Universal Horror Collection Volume 5
1943, 1944, 1945, 1941 / 61, 61, 63, 64 min.
Starring Ellen Drew, John Carradine, Acquanetta
Cinematography by George Robinson, Jack MacKenzie, Maury Gertsman, Victor Milner
Directed by Edward Dmytryk, Reginald Le Borg, Harold Young, Stuart Heisler
The Universal Horror Collection Volume 5 should appeal to ape suit fans everywhere—and spoiler alert—one of the films in the set is genuinely good, a lyrical genre-buster that is as inventive as it is poignant.
That movie, The Monster and the Girl, shares space with a trio of bottom-rung potboilers concerning the misadventures of Paula Dupree, a beautiful circus performer with the bad habit of changing into a monster—though she’s not “changing” so much as reverting to her true nature; Paula is a deracinated gorilla given human form by a not-so-mad doctor (the term “gorilla” comes from the ancient Greek “gorillai” meaning “tribe of hairy women”—that’s Universal, always a stickler for a scientific basis in their horror films.) The statuesque Aquanetta plays Paula and, except for some grunts and growls in her ape state, her’s is a completely mute performance. It’s blank in most other ways too.

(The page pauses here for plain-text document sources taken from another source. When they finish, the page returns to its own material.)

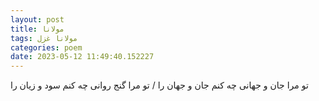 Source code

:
 ```yaml
---
layout: post
title: مولانا
tags: مولانا غزل
categories: poem
date: 2023-05-12 11:49:40.152227
---
```


تو مرا جان و جهانی چه کنم جان و جهان را / تو مرا گنج روانی چه کنم سود و زیان را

Each film in Paula’s saga hovers around the 60 minute mark and each is so crammed with stock footage they barely qualify as original productions. Even the origin story, Captive Wild Woman, makes generous use of clips from 1933’s The Big Cage starring Clyde Beatty. There is so much footage of Beatty standing in for the big top performer played by Milburn Stone, one wonders if the wavy-haired actor wasn’t cast solely on his resemblance to the renowned animal trainer. John Carradine is Sigmund Walters, a scientist dabbling in pituitary gland swapping—the object of his latest experiment, Martha MacVicker, just happens to be the sister of Evelyn Ankers who’s the girlfriend of lion-tamer Stone who’s just returned from the continent with a new pet gorilla and you see where this is going.
Her past-life as an ape has given Paula telepathic control over the circus animals so she’s put to work as Stone’s assistant. Meantime she’s developed another, all-too human emotion: jealousy. Incensed by Milburn and Evelyn’s romantic entanglement, Paula reverts to gorilla form and sets out for revenge. Her moonlit appearance at Ankers’s bedroom window would be alarming except that, like everything else in this movie, nothing happens. Directed by Edward Dmytryk and written by Griffin Jay, this pulpy thriller is workmanlike product through and through—and even at its abbreviated length it seems padded.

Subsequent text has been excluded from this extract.